BEGIN DATA FOR ANALYSIS
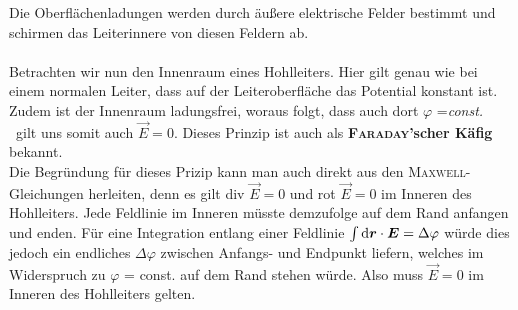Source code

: Die Oberflächenladungen werden durch äußere elektrische Felder bestimmt und schirmen das Leiterinnere von diesen Feldern ab.\
\\
\ \\
Betrachten wir nun den Innenraum eines Hohlleiters. Hier gilt genau wie bei einem normalen Leiter, dass auf der Leiteroberfläche das Potential konstant ist. Zudem ist der Innenraum ladungsfrei, woraus folgt, dass auch dort $\varphi$ =\textit{const.} \ gilt uns somit auch $\vec{E} = 0$. Dieses Prinzip ist auch als \textbf{\textsc{Faraday}'scher Käfig} bekannt.\
\\
Die Begründung für dieses Prizip kann man auch direkt aus den \textsc{Maxwell}-Gleichungen herleiten, denn es gilt div $\vec{E} = 0$ und rot $\vec{E} = 0$ im Inneren des Hohlleiters. Jede Feldlinie im Inneren müsste demzufolge auf dem Rand anfangen und enden. Für eine Integration entlang einer Feldlinie $\int\mathrm{d} \bm{r} \cdot \bm{E} = \Delta \varphi$ würde dies jedoch ein endliches $\Delta \varphi$ zwischen Anfangs- und Endpunkt liefern, welches im Widerspruch zu $\varphi$ = const. auf dem Rand stehen würde. Also muss $\vec{E} = 0$ im Inneren des Hohlleiters gelten.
END DATA FOR ANALYSIS
→ **WORK INSTRUCTIONS**: Retype the records above exactly. Leave the pictures out.

→ **COMPLETED TASK**:
Source code

: Die Oberflächenladungen werden durch äußere elektrische Felder bestimmt und schirmen das Leiterinnere von diesen Feldern ab.\
\\
\ \\
Betrachten wir nun den Innenraum eines Hohlleiters. Hier gilt genau wie bei einem normalen Leiter, dass auf der Leiteroberfläche das Potential konstant ist. Zudem ist der Innenraum ladungsfrei, woraus folgt, dass auch dort $\varphi$ =\textit{const.} \ gilt uns somit auch $\vec{E} = 0$. Dieses Prinzip ist auch als \textbf{\textsc{Faraday}'scher Käfig} bekannt.\
\\
Die Begründung für dieses Prizip kann man auch direkt aus den \textsc{Maxwell}-Gleichungen herleiten, denn es gilt div $\vec{E} = 0$ und rot $\vec{E} = 0$ im Inneren des Hohlleiters. Jede Feldlinie im Inneren müsste demzufolge auf dem Rand anfangen und enden. Für eine Integration entlang einer Feldlinie $\int\mathrm{d} \bm{r} \cdot \bm{E} = \Delta \varphi$ würde dies jedoch ein endliches $\Delta \varphi$ zwischen Anfangs- und Endpunkt liefern, welches im Widerspruch zu $\varphi$ = const. auf dem Rand stehen würde. Also muss $\vec{E} = 0$ im Inneren des Hohlleiters gelten.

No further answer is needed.